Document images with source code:
Content starts

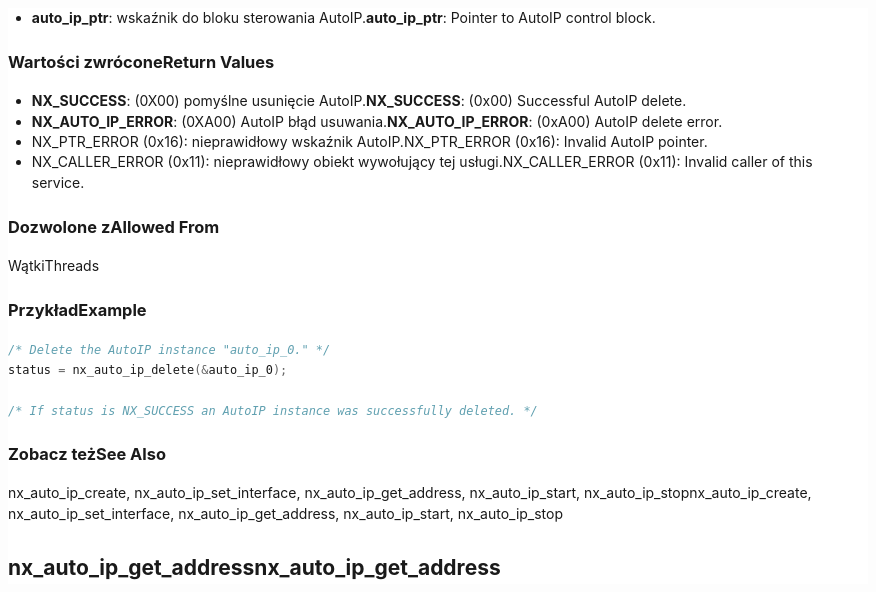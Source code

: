 - <span data-ttu-id="2fd39-140">**auto_ip_ptr**: wskaźnik do bloku sterowania AutoIP.</span><span class="sxs-lookup"><span data-stu-id="2fd39-140">**auto_ip_ptr**: Pointer to AutoIP control block.</span></span>

### <a name="return-values"></a><span data-ttu-id="2fd39-141">Wartości zwrócone</span><span class="sxs-lookup"><span data-stu-id="2fd39-141">Return Values</span></span>

- <span data-ttu-id="2fd39-142">**NX_SUCCESS**: (0X00) pomyślne usunięcie AutoIP.</span><span class="sxs-lookup"><span data-stu-id="2fd39-142">**NX_SUCCESS**: (0x00) Successful AutoIP delete.</span></span>
- <span data-ttu-id="2fd39-143">**NX_AUTO_IP_ERROR**: (0XA00) AutoIP błąd usuwania.</span><span class="sxs-lookup"><span data-stu-id="2fd39-143">**NX_AUTO_IP_ERROR**: (0xA00) AutoIP delete error.</span></span>
- <span data-ttu-id="2fd39-144">NX_PTR_ERROR (0x16): nieprawidłowy wskaźnik AutoIP.</span><span class="sxs-lookup"><span data-stu-id="2fd39-144">NX_PTR_ERROR (0x16): Invalid AutoIP pointer.</span></span>
- <span data-ttu-id="2fd39-145">NX_CALLER_ERROR (0x11): nieprawidłowy obiekt wywołujący tej usługi.</span><span class="sxs-lookup"><span data-stu-id="2fd39-145">NX_CALLER_ERROR (0x11): Invalid caller of this service.</span></span>

### <a name="allowed-from"></a><span data-ttu-id="2fd39-146">Dozwolone z</span><span class="sxs-lookup"><span data-stu-id="2fd39-146">Allowed From</span></span>

<span data-ttu-id="2fd39-147">Wątki</span><span class="sxs-lookup"><span data-stu-id="2fd39-147">Threads</span></span>

### <a name="example"></a><span data-ttu-id="2fd39-148">Przykład</span><span class="sxs-lookup"><span data-stu-id="2fd39-148">Example</span></span>

```c
/* Delete the AutoIP instance "auto_ip_0." */
status = nx_auto_ip_delete(&auto_ip_0);

/* If status is NX_SUCCESS an AutoIP instance was successfully deleted. */
```

### <a name="see-also"></a><span data-ttu-id="2fd39-149">Zobacz też</span><span class="sxs-lookup"><span data-stu-id="2fd39-149">See Also</span></span>

<span data-ttu-id="2fd39-150">nx_auto_ip_create, nx_auto_ip_set_interface, nx_auto_ip_get_address, nx_auto_ip_start, nx_auto_ip_stop</span><span class="sxs-lookup"><span data-stu-id="2fd39-150">nx_auto_ip_create, nx_auto_ip_set_interface, nx_auto_ip_get_address, nx_auto_ip_start, nx_auto_ip_stop</span></span>

## <a name="nx_auto_ip_get_address"></a><span data-ttu-id="2fd39-151">nx_auto_ip_get_address</span><span class="sxs-lookup"><span data-stu-id="2fd39-151">nx_auto_ip_get_address</span></span>
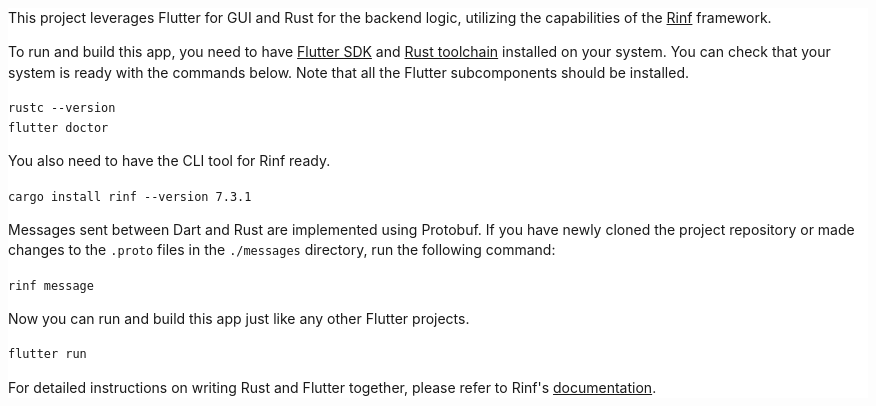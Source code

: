 This project leverages Flutter for GUI and Rust for the backend logic,
utilizing the capabilities of the
[Rinf](https://pub.dev/packages/rinf) framework.

To run and build this app, you need to have
[Flutter SDK](https://docs.flutter.dev/get-started/install)
and [Rust toolchain](https://www.rust-lang.org/tools/install)
installed on your system.
You can check that your system is ready with the commands below.
Note that all the Flutter subcomponents should be installed.

```shell
rustc --version
flutter doctor
```

You also need to have the CLI tool for Rinf ready.

```shell
cargo install rinf --version 7.3.1
```

Messages sent between Dart and Rust are implemented using Protobuf.
If you have newly cloned the project repository
or made changes to the `.proto` files in the `./messages` directory,
run the following command:

```shell
rinf message
```

Now you can run and build this app just like any other Flutter projects.

```shell
flutter run
```

For detailed instructions on writing Rust and Flutter together,
please refer to Rinf's [documentation](https://rinf.cunarist.com).
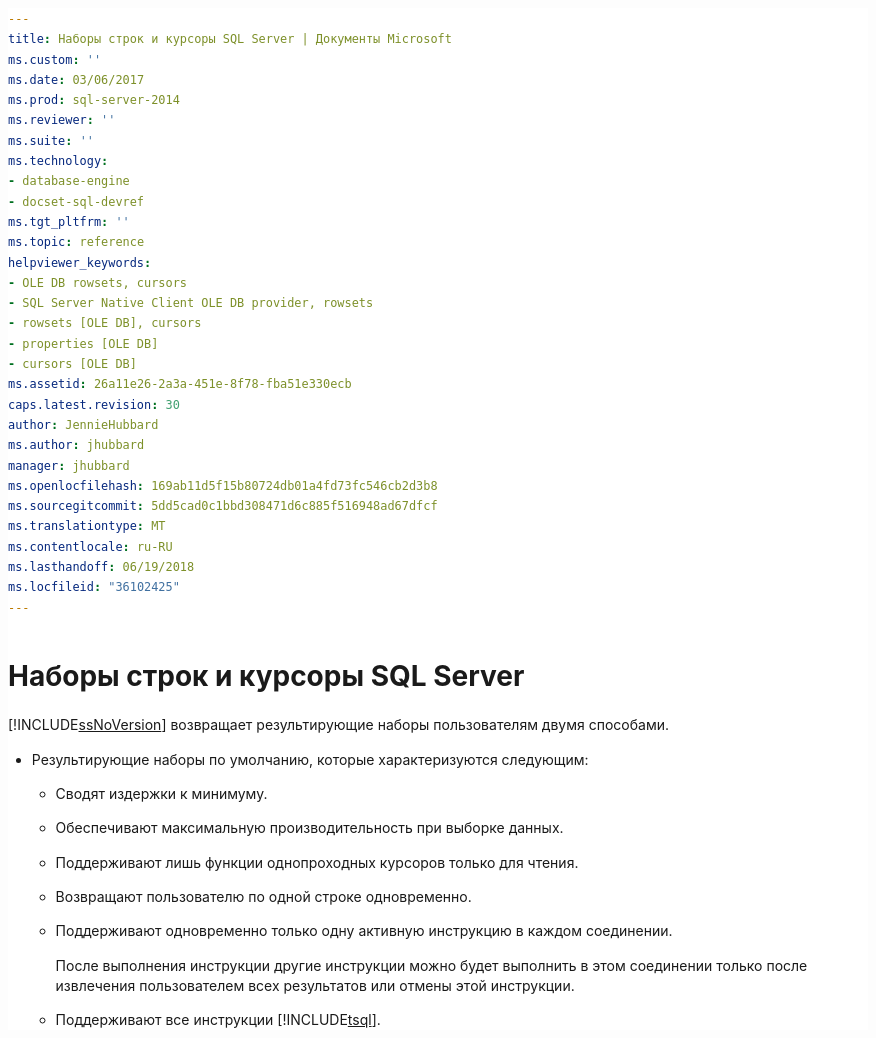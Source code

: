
 ```yaml
---
title: Наборы строк и курсоры SQL Server | Документы Microsoft
ms.custom: ''
ms.date: 03/06/2017
ms.prod: sql-server-2014
ms.reviewer: ''
ms.suite: ''
ms.technology:
- database-engine
- docset-sql-devref
ms.tgt_pltfrm: ''
ms.topic: reference
helpviewer_keywords:
- OLE DB rowsets, cursors
- SQL Server Native Client OLE DB provider, rowsets
- rowsets [OLE DB], cursors
- properties [OLE DB]
- cursors [OLE DB]
ms.assetid: 26a11e26-2a3a-451e-8f78-fba51e330ecb
caps.latest.revision: 30
author: JennieHubbard
ms.author: jhubbard
manager: jhubbard
ms.openlocfilehash: 169ab11d5f15b80724db01a4fd73fc546cb2d3b8
ms.sourcegitcommit: 5dd5cad0c1bbd308471d6c885f516948ad67dfcf
ms.translationtype: MT
ms.contentlocale: ru-RU
ms.lasthandoff: 06/19/2018
ms.locfileid: "36102425"
---
```

# <a name="rowsets-and-sql-server-cursors"></a>Наборы строк и курсоры SQL Server
  [!INCLUDE[ssNoVersion](../../includes/ssnoversion-md.md)] возвращает результирующие наборы пользователям двумя способами.  
  
-   Результирующие наборы по умолчанию, которые характеризуются следующим:  
  
    -   Сводят издержки к минимуму.  
  
    -   Обеспечивают максимальную производительность при выборке данных.  
  
    -   Поддерживают лишь функции однопроходных курсоров только для чтения.  
  
    -   Возвращают пользователю по одной строке одновременно.  
  
    -   Поддерживают одновременно только одну активную инструкцию в каждом соединении.  
  
         После выполнения инструкции другие инструкции можно будет выполнить в этом соединении только после извлечения пользователем всех результатов или отмены этой инструкции.  
  
    -   Поддерживают все инструкции [!INCLUDE[tsql](../../includes/tsql-md.md)].  
  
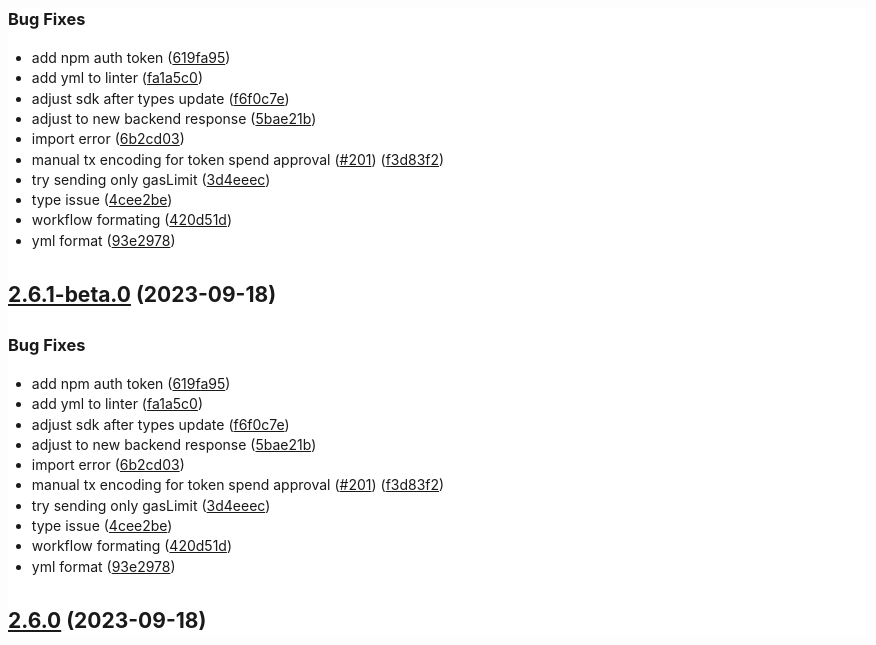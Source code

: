 
### Bug Fixes

* add npm auth token ([619fa95](https://github.com/0xsquid/api-sdk/commit/619fa950424469ab4f9e3cdfd814cc2aa7ff517e))
* add yml to linter ([fa1a5c0](https://github.com/0xsquid/api-sdk/commit/fa1a5c052d1f4ecf580cf64a5c4f192d92cf56cd))
* adjust sdk after types update ([f6f0c7e](https://github.com/0xsquid/api-sdk/commit/f6f0c7eb38b7d78edaf04e65ef38bda3cab8d739))
* adjust to new backend response ([5bae21b](https://github.com/0xsquid/api-sdk/commit/5bae21b7fe69035d6a1dc848e07c5c94adf377c5))
* import error ([6b2cd03](https://github.com/0xsquid/api-sdk/commit/6b2cd03600f4febd9f6f192b8715642b5ddefe9e))
* manual tx encoding for token spend approval ([#201](https://github.com/0xsquid/api-sdk/issues/201)) ([f3d83f2](https://github.com/0xsquid/api-sdk/commit/f3d83f22dec0e79d57fdec73984c2d4278232539))
* try sending only gasLimit ([3d4eeec](https://github.com/0xsquid/api-sdk/commit/3d4eeec8bdc69620511dd5cc17caa42c60dd0d8e))
* type issue ([4cee2be](https://github.com/0xsquid/api-sdk/commit/4cee2befd96613b7464c7d25110bbd99571e0cdc))
* workflow formating ([420d51d](https://github.com/0xsquid/api-sdk/commit/420d51dbfafe4a30cffe8ec4230a8beb1b0f8f22))
* yml format ([93e2978](https://github.com/0xsquid/api-sdk/commit/93e29782830edd6201e143aefd1a19b227aead55))

## [2.6.1-beta.0](https://github.com/0xsquid/api-sdk/compare/v1.7.4...v2.6.1-beta.0) (2023-09-18)


### Bug Fixes

* add npm auth token ([619fa95](https://github.com/0xsquid/api-sdk/commit/619fa950424469ab4f9e3cdfd814cc2aa7ff517e))
* add yml to linter ([fa1a5c0](https://github.com/0xsquid/api-sdk/commit/fa1a5c052d1f4ecf580cf64a5c4f192d92cf56cd))
* adjust sdk after types update ([f6f0c7e](https://github.com/0xsquid/api-sdk/commit/f6f0c7eb38b7d78edaf04e65ef38bda3cab8d739))
* adjust to new backend response ([5bae21b](https://github.com/0xsquid/api-sdk/commit/5bae21b7fe69035d6a1dc848e07c5c94adf377c5))
* import error ([6b2cd03](https://github.com/0xsquid/api-sdk/commit/6b2cd03600f4febd9f6f192b8715642b5ddefe9e))
* manual tx encoding for token spend approval ([#201](https://github.com/0xsquid/api-sdk/issues/201)) ([f3d83f2](https://github.com/0xsquid/api-sdk/commit/f3d83f22dec0e79d57fdec73984c2d4278232539))
* try sending only gasLimit ([3d4eeec](https://github.com/0xsquid/api-sdk/commit/3d4eeec8bdc69620511dd5cc17caa42c60dd0d8e))
* type issue ([4cee2be](https://github.com/0xsquid/api-sdk/commit/4cee2befd96613b7464c7d25110bbd99571e0cdc))
* workflow formating ([420d51d](https://github.com/0xsquid/api-sdk/commit/420d51dbfafe4a30cffe8ec4230a8beb1b0f8f22))
* yml format ([93e2978](https://github.com/0xsquid/api-sdk/commit/93e29782830edd6201e143aefd1a19b227aead55))

## [2.6.0](https://github.com/0xsquid/api-sdk/compare/v1.7.4...v2.6.0) (2023-09-18)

Content ends

YOUR ASSIGNMENT: If a line above holds "соединении", count it; say how many such lines there are and nothing else.

RESPONSE TO THIS EXERCISE: 2